[llvm] [InstCombine] Improve bitfield addition (PR #77184)
via llvm-commits
llvm-commits at lists.llvm.org
Sun Jul 21 05:35:25 PDT 2024
================
@@ -3485,6 +3485,252 @@ static Value *foldOrOfInversions(BinaryOperator &I,
return nullptr;
}
+struct BitFieldAddBitMask {
+ const APInt *Lower;
+ const APInt *Upper;
+};
+struct BitFieldOptBitMask {
+ const APInt *Lower;
+ const APInt *Upper;
+ const APInt *New;
+};
+struct BitFieldAddInfo {
+ Value *X;
+ Value *Y;
+ bool opt;
+ union {
+ BitFieldAddBitMask AddMask;
+ BitFieldOptBitMask OptMask;
+ };
+};
+
+/// Bitfield operation is consisted of three-step as following,
+/// 1. extracting the bits
+/// 2. performing operations
+/// 3. eliminating the bits beyond the specified range
+///
+/// Depending on the location of the bitfield on which we want to perform
+/// the operation, all or only some of these steps are performed.
+///
+/// Consider:
+/// %narrow = add i8 %y, %x
+/// %bf.value = and i8 %narrow, 7
+/// %bf.lshr = and i8 %x, 24
+/// %bf.lshr1244 = add i8 %bf.lshr, %y
+/// %bf.shl = and i8 %bf.lshr1244, 24
+/// %bf.set20 = or disjoint i8 %bf.value, %bf.shl
+///
+/// This example show us bitfield operation that doing 0-3 bit first, 4-5 bit
+/// second. as you can see, first 0-3 bitfield operation do not proceed step 1,
+/// it is not necessary because it located bottom of bitfield. after that,
+/// second 4-5 bit operation proceed 3-step as above described.
+///
+/// After the operation for each bitfield is completed, all bits are collected
+/// through the `or disjoint` operation and the result is returned.
+///
+/// Our optimizing oppotunity is reducing 3-step of bitfield operation.

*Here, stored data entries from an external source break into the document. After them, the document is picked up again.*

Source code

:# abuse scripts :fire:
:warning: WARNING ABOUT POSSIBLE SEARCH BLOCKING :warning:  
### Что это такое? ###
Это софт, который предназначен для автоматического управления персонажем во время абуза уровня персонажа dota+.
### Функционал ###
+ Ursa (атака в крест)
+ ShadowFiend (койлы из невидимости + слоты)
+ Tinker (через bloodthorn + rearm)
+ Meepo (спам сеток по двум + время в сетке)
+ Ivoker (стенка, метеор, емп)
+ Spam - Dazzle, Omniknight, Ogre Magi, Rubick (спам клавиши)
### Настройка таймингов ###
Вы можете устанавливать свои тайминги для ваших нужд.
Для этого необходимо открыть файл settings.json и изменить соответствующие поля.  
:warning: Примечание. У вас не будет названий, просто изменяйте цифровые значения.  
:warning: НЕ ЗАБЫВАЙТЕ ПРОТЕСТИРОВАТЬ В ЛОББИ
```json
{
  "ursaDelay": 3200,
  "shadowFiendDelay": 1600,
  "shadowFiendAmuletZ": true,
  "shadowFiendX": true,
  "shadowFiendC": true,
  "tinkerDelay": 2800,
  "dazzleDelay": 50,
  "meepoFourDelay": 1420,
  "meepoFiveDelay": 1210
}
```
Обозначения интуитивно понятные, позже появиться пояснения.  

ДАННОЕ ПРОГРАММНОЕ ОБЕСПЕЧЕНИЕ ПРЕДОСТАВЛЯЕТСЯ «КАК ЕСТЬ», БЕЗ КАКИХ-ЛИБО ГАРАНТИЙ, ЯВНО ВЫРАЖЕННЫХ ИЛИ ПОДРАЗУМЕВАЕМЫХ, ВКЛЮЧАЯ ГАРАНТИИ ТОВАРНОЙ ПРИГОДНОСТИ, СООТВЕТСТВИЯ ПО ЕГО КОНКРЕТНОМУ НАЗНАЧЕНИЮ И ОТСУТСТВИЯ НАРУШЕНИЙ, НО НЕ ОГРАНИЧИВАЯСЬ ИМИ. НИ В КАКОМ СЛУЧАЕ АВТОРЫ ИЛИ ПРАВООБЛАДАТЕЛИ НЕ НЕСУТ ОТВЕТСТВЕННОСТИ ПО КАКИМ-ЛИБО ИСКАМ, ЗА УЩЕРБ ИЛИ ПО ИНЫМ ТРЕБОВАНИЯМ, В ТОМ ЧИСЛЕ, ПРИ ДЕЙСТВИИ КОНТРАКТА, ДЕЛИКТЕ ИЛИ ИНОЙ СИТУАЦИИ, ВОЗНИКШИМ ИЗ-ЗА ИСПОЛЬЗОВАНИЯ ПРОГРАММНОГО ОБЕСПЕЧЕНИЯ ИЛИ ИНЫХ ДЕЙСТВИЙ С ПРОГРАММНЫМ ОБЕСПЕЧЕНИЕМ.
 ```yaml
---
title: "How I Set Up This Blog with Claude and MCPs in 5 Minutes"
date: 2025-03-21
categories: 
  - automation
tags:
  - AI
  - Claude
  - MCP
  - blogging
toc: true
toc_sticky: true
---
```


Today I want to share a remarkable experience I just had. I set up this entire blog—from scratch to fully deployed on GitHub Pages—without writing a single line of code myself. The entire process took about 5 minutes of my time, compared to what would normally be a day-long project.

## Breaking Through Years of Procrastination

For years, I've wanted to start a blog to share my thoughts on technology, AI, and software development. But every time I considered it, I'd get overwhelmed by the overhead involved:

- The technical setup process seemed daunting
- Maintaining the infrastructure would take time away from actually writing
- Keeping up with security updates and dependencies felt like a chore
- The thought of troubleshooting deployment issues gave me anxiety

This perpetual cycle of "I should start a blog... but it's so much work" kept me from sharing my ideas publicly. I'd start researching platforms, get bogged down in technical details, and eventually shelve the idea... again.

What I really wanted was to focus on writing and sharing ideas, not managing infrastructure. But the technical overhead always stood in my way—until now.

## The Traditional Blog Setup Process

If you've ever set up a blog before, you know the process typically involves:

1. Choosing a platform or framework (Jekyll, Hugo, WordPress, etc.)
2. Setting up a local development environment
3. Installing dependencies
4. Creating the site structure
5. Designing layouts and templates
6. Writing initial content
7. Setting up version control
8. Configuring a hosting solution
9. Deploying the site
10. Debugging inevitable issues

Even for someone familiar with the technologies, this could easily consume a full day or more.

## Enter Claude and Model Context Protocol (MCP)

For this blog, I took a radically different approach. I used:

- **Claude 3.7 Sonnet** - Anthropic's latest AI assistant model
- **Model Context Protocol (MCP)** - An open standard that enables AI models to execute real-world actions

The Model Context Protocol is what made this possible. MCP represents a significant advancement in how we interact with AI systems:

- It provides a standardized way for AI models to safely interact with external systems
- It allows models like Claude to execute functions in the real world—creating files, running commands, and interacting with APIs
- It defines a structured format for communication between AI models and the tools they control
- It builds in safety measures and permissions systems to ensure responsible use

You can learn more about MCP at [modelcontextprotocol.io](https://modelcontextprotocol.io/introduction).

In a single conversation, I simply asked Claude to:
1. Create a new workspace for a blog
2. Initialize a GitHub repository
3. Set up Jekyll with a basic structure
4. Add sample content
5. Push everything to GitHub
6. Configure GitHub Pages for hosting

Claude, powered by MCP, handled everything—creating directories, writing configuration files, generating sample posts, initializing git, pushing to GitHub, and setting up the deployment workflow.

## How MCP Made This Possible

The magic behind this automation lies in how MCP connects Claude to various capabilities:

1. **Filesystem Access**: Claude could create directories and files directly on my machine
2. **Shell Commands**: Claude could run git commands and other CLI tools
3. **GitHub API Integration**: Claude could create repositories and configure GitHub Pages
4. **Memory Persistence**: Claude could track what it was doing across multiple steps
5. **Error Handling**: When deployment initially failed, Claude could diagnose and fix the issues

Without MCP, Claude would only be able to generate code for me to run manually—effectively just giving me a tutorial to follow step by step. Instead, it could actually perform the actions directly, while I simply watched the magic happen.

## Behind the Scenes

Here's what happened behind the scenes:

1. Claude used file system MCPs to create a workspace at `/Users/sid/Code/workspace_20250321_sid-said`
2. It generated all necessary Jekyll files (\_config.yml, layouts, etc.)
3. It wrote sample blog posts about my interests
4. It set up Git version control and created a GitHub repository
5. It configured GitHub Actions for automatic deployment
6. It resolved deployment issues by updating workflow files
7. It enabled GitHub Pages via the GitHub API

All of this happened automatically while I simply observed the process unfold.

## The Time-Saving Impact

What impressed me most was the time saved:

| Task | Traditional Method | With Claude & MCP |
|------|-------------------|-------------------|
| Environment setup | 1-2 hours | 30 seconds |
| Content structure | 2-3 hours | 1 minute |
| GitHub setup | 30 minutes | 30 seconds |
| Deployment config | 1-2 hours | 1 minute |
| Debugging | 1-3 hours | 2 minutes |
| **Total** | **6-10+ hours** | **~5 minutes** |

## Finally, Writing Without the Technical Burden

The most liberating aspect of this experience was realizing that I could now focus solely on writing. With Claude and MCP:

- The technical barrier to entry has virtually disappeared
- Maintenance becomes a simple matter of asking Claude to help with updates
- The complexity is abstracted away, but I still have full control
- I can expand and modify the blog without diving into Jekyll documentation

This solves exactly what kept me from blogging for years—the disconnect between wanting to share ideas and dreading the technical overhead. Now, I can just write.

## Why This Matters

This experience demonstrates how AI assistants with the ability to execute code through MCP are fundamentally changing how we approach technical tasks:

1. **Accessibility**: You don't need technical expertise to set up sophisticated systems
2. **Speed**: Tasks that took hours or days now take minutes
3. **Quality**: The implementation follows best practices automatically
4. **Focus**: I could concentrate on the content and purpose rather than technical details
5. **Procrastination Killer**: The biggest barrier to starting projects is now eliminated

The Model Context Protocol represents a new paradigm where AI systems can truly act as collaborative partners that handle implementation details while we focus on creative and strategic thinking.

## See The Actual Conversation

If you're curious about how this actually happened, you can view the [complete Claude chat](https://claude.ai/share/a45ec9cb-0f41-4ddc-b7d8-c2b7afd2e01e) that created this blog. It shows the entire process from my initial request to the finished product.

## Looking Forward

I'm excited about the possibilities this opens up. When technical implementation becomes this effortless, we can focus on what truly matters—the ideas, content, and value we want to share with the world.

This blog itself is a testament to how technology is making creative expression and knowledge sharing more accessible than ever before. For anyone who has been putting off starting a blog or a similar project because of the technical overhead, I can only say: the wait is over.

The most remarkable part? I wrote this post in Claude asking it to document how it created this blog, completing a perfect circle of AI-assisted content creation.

+/// We show you optimized example with constant for more intuitive describing.
+///
+/// Consider:
+/// (first) (second) (final)
+/// ????????(x) ????????(x) 00000???
+/// + 00000001 & 00011000 | 000??000
+/// ---------- ---------- ----------
+/// 0000???? 000??000 = 000?????
+/// & 00000111 + 00001000
+/// = 00000??? ----------
+/// 00???000
+/// & 00011000
+/// ----------
+/// = 000??000
+///
+/// Optimized:
+/// (first) (second) (final)
+/// 000????? (x) 000????? (x) 000????? (x&11) + 9
+/// & 00001011 & 00010100 ^ 000?0?00 (x&20)
+/// ---------- ---------- ----------
+/// 0000?0?? (x & 11) = 000?0?00 = 000?????
+/// + 00001001
+/// ----------
+/// = 000????? (x&11) + 9
+///
+/// 1. Extract each bitfield exclude high bit.
+/// 2. Add sum of all values to be added to each bitfield.
+/// 3. Extract high bits of each bitfield.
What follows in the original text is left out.